In the records, each line holding "htmlDoc" must be reported.

Source data

──────────

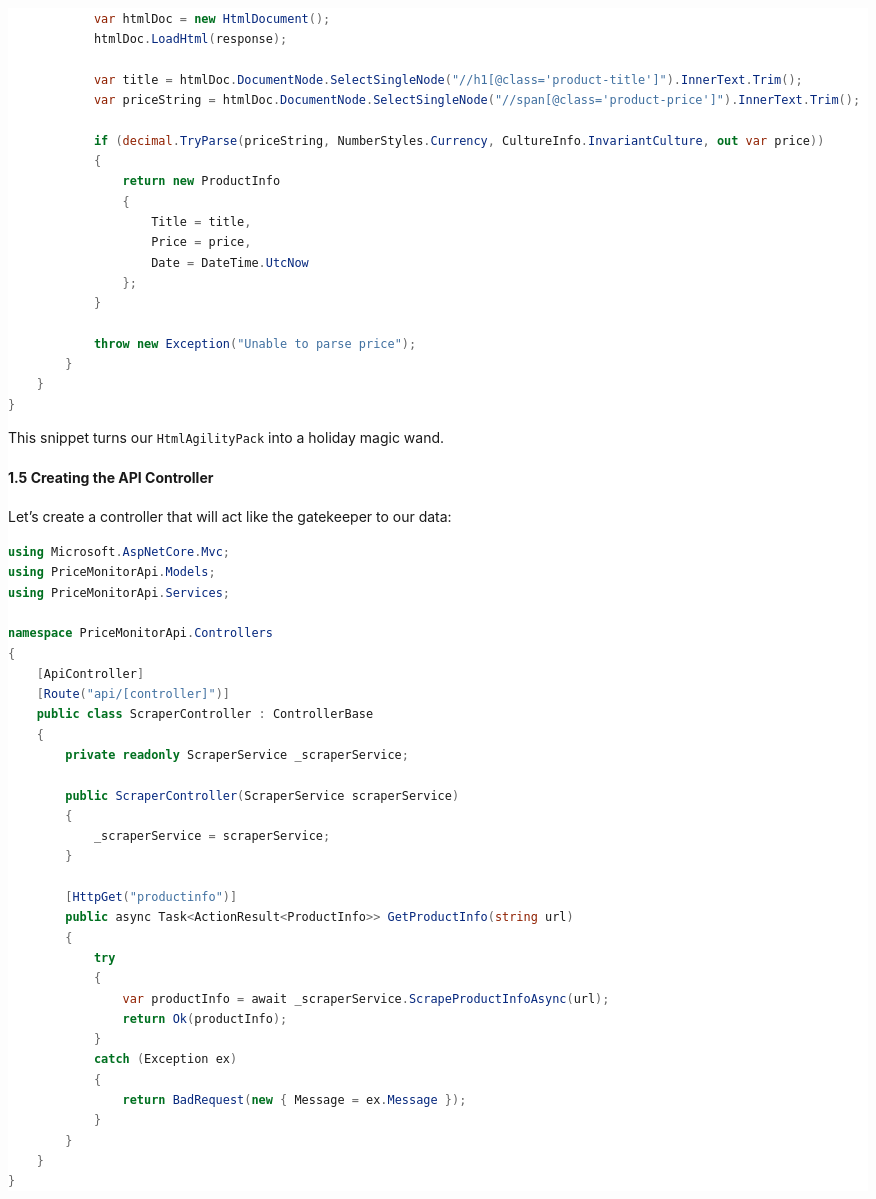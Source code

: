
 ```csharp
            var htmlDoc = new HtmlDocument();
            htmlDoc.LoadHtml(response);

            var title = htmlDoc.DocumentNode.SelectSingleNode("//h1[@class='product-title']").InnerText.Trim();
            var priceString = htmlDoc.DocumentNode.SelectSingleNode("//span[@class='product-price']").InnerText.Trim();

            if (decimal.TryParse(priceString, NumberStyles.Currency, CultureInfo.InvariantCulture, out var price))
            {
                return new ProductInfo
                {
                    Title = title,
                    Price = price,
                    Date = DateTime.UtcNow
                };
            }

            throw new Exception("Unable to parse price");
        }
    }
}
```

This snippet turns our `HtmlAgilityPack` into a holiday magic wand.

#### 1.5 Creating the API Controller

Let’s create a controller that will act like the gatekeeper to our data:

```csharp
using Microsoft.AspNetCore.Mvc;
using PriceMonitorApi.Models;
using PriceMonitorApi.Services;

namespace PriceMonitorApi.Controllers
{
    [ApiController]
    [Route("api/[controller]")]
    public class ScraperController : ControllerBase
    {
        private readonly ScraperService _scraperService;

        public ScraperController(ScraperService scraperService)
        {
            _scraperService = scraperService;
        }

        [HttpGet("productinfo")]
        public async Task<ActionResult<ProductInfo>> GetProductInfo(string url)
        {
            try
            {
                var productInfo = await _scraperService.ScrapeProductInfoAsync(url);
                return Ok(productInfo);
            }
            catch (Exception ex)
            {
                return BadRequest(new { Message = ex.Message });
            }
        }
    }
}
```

──────────

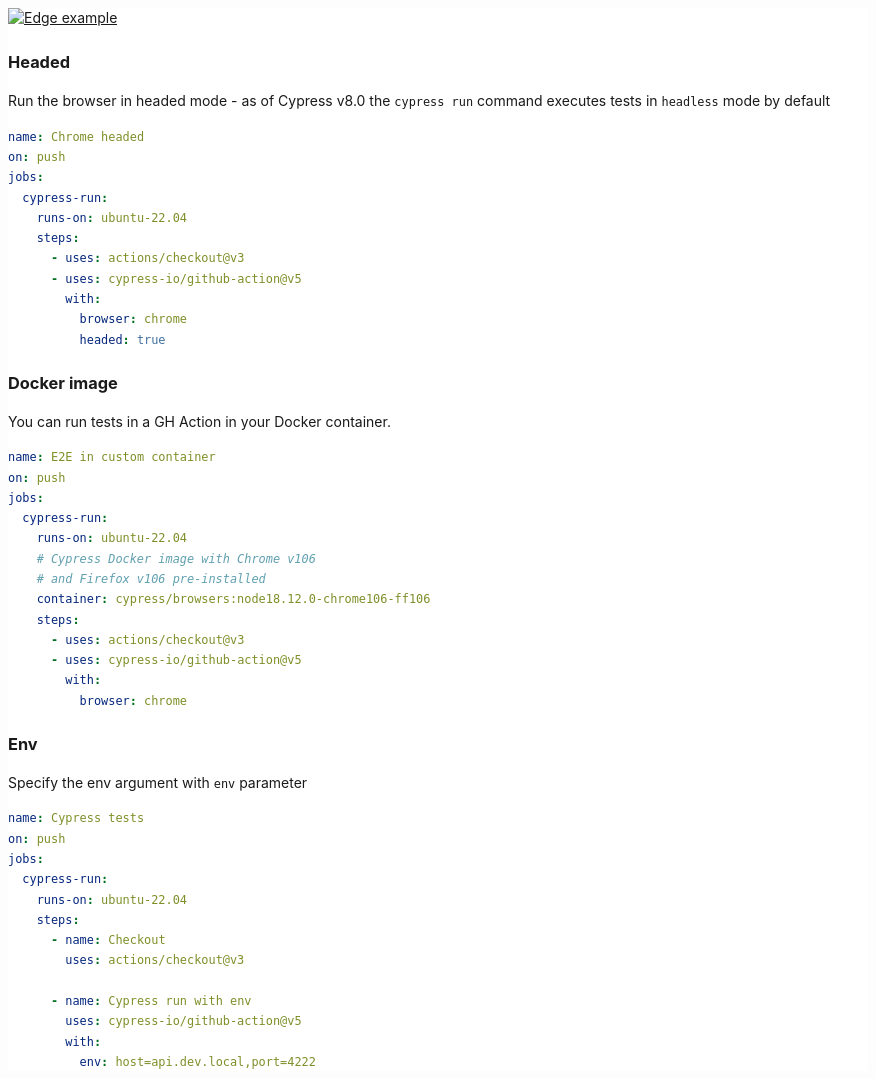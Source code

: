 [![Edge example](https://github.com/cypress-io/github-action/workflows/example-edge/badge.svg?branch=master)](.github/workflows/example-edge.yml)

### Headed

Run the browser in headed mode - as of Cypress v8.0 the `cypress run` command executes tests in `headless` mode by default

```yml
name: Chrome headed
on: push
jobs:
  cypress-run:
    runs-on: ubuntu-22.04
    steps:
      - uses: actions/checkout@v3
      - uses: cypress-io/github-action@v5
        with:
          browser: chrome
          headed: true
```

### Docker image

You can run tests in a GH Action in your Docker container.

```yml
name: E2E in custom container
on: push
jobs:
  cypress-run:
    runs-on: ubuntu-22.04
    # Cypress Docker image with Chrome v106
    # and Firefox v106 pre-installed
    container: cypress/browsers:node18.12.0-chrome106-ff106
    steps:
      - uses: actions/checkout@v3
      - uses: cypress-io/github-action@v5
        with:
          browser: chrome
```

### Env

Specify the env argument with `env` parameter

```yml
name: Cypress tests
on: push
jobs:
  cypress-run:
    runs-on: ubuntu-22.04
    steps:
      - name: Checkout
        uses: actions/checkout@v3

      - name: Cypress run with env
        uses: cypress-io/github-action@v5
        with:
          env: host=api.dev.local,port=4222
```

──────────

__Reply to the task__.
            var htmlDoc = new HtmlDocument();
            htmlDoc.LoadHtml(response);
            var title = htmlDoc.DocumentNode.SelectSingleNode("//h1[@class='product-title']").InnerText.Trim();
            var priceString = htmlDoc.DocumentNode.SelectSingleNode("//span[@class='product-price']").InnerText.Trim();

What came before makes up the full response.